Biggest Miners Not Blue Chips Anymore as Volatility Whips Stocksby
Anglo American is most volatile stock in the Stoxx Europe 600
“It beggars belief,” said Des Kilalea, analyst at RBC
They’re some of the world’s biggest mining companies with operations spanning the globe, thousands of employees and decades of history. In the market, they’re being whipped around like the latest speculative hot stock.
Anglo American Plc has become the most volatile stock in the Stoxx Europe 600 Index. Shares of the 99-year-old company surged 14 percent on Thursday, and the gain was mostly wiped out the following day. Glencore Plc recently had weekly moves exceeding 10 percent. Even BHP Billiton Plc, the largest mining company, is seeing bigger swings than anytime since 2009.
“It beggars belief,” said Des Kilalea, an analyst at RBC Capital Markets in London. “There aren’t many natural buyers of the stocks. It’s been left to people with a more trading bent.”

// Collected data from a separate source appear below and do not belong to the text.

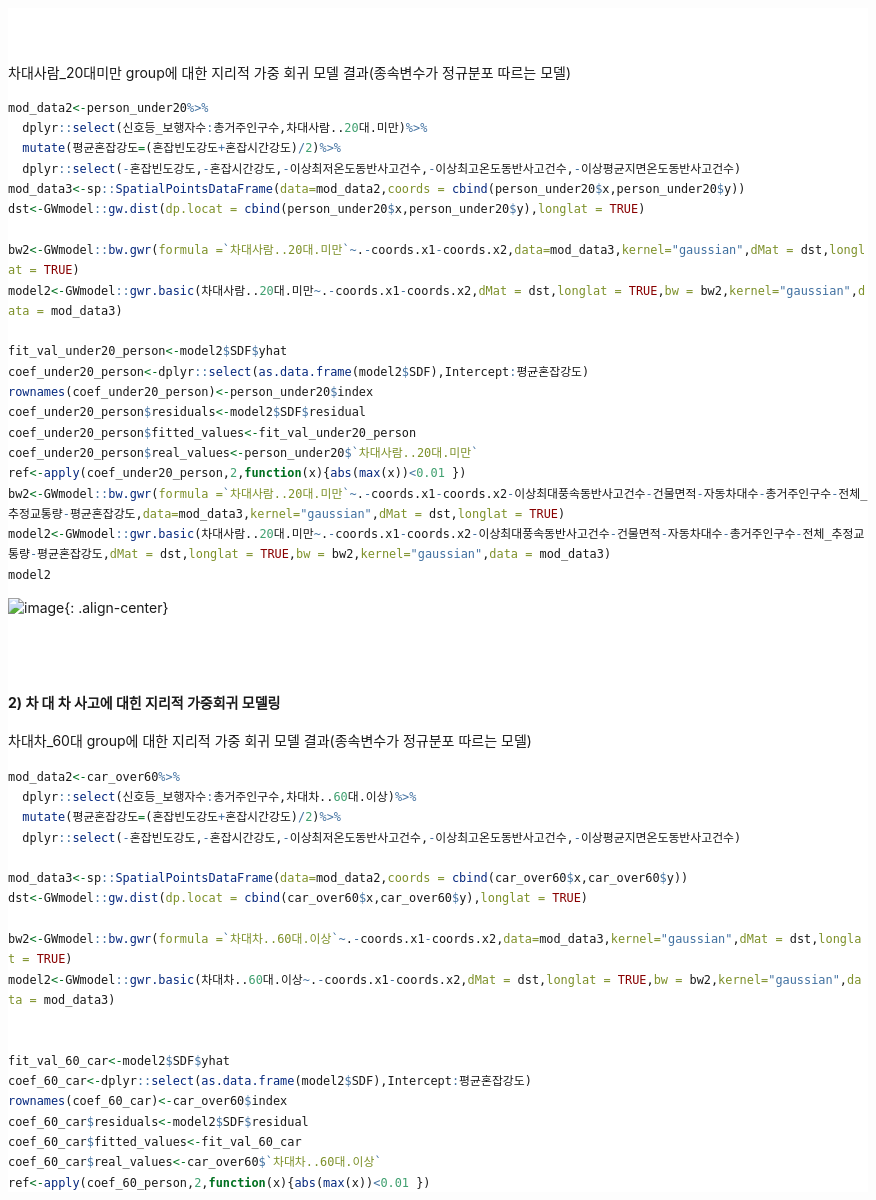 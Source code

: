 <br>


<br>

차대사람_20대미만 group에 대한 지리적 가중 회귀 모델 결과(종속변수가 정규분포 따르는 모델)

```R
mod_data2<-person_under20%>%
  dplyr::select(신호등_보행자수:총거주인구수,차대사람..20대.미만)%>%
  mutate(평균혼잡강도=(혼잡빈도강도+혼잡시간강도)/2)%>%
  dplyr::select(-혼잡빈도강도,-혼잡시간강도,-이상최저온도동반사고건수,-이상최고온도동반사고건수,-이상평균지면온도동반사고건수)
mod_data3<-sp::SpatialPointsDataFrame(data=mod_data2,coords = cbind(person_under20$x,person_under20$y))
dst<-GWmodel::gw.dist(dp.locat = cbind(person_under20$x,person_under20$y),longlat = TRUE)

bw2<-GWmodel::bw.gwr(formula =`차대사람..20대.미만`~.-coords.x1-coords.x2,data=mod_data3,kernel="gaussian",dMat = dst,longlat = TRUE)
model2<-GWmodel::gwr.basic(차대사람..20대.미만~.-coords.x1-coords.x2,dMat = dst,longlat = TRUE,bw = bw2,kernel="gaussian",data = mod_data3)

fit_val_under20_person<-model2$SDF$yhat
coef_under20_person<-dplyr::select(as.data.frame(model2$SDF),Intercept:평균혼잡강도)
rownames(coef_under20_person)<-person_under20$index
coef_under20_person$residuals<-model2$SDF$residual
coef_under20_person$fitted_values<-fit_val_under20_person
coef_under20_person$real_values<-person_under20$`차대사람..20대.미만`
ref<-apply(coef_under20_person,2,function(x){abs(max(x))<0.01 })
bw2<-GWmodel::bw.gwr(formula =`차대사람..20대.미만`~.-coords.x1-coords.x2-이상최대풍속동반사고건수-건물면적-자동차대수-총거주인구수-전체_추정교통량-평균혼잡강도,data=mod_data3,kernel="gaussian",dMat = dst,longlat = TRUE)
model2<-GWmodel::gwr.basic(차대사람..20대.미만~.-coords.x1-coords.x2-이상최대풍속동반사고건수-건물면적-자동차대수-총거주인구수-전체_추정교통량-평균혼잡강도,dMat = dst,longlat = TRUE,bw = bw2,kernel="gaussian",data = mod_data3)
model2
```

![image](https://user-images.githubusercontent.com/97672187/166100550-012fd52e-4311-487b-94b8-8bb1b985edfa.png){: .align-center}


<br>


<br>

#### 2) 차 대 차 사고에 대힌 지리적 가중회귀 모델링

차대차_60대 group에 대한 지리적 가중 회귀 모델 결과(종속변수가 정규분포 따르는 모델)

```R
mod_data2<-car_over60%>%
  dplyr::select(신호등_보행자수:총거주인구수,차대차..60대.이상)%>%
  mutate(평균혼잡강도=(혼잡빈도강도+혼잡시간강도)/2)%>%
  dplyr::select(-혼잡빈도강도,-혼잡시간강도,-이상최저온도동반사고건수,-이상최고온도동반사고건수,-이상평균지면온도동반사고건수)

mod_data3<-sp::SpatialPointsDataFrame(data=mod_data2,coords = cbind(car_over60$x,car_over60$y))
dst<-GWmodel::gw.dist(dp.locat = cbind(car_over60$x,car_over60$y),longlat = TRUE)

bw2<-GWmodel::bw.gwr(formula =`차대차..60대.이상`~.-coords.x1-coords.x2,data=mod_data3,kernel="gaussian",dMat = dst,longlat = TRUE)
model2<-GWmodel::gwr.basic(차대차..60대.이상~.-coords.x1-coords.x2,dMat = dst,longlat = TRUE,bw = bw2,kernel="gaussian",data = mod_data3)


fit_val_60_car<-model2$SDF$yhat
coef_60_car<-dplyr::select(as.data.frame(model2$SDF),Intercept:평균혼잡강도)
rownames(coef_60_car)<-car_over60$index
coef_60_car$residuals<-model2$SDF$residual
coef_60_car$fitted_values<-fit_val_60_car
coef_60_car$real_values<-car_over60$`차대차..60대.이상`
ref<-apply(coef_60_person,2,function(x){abs(max(x))<0.01 })
```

Most of the volatility is coming in the form of bigger losses for mining companies after the selloff was reawakened by fresh evidence of China’s slowing economy and deepening crude oil losses. The commodity collapse has left many firms in the industry trading at all-time lows, putting them in the realm of penny stocks.
Just this year, Anglo American, Glencore and BHP have all plunged at least 19 percent. The Bloomberg Commodity Index, a measure of returns for 22 raw materials, is at the lowest since at least 1991.
Mining companies are scaling back their businesses to survive in an era of lower metal prices. Glencore and Anglo have scrapped their dividends and sold assets.
BHP said on Friday it expects to take a writedown of $4.9 billion on the value of its U.S. shale assets due to the tumble in oil prices. A measure of the company’s 100-day volatility recently hit 50.6, the highest in six years, according to data compiled by Bloomberg.
“There isn’t a sector of the mining industry that isn’t struggling,” said Kilalea. “There are just so many things weighing on the industry.”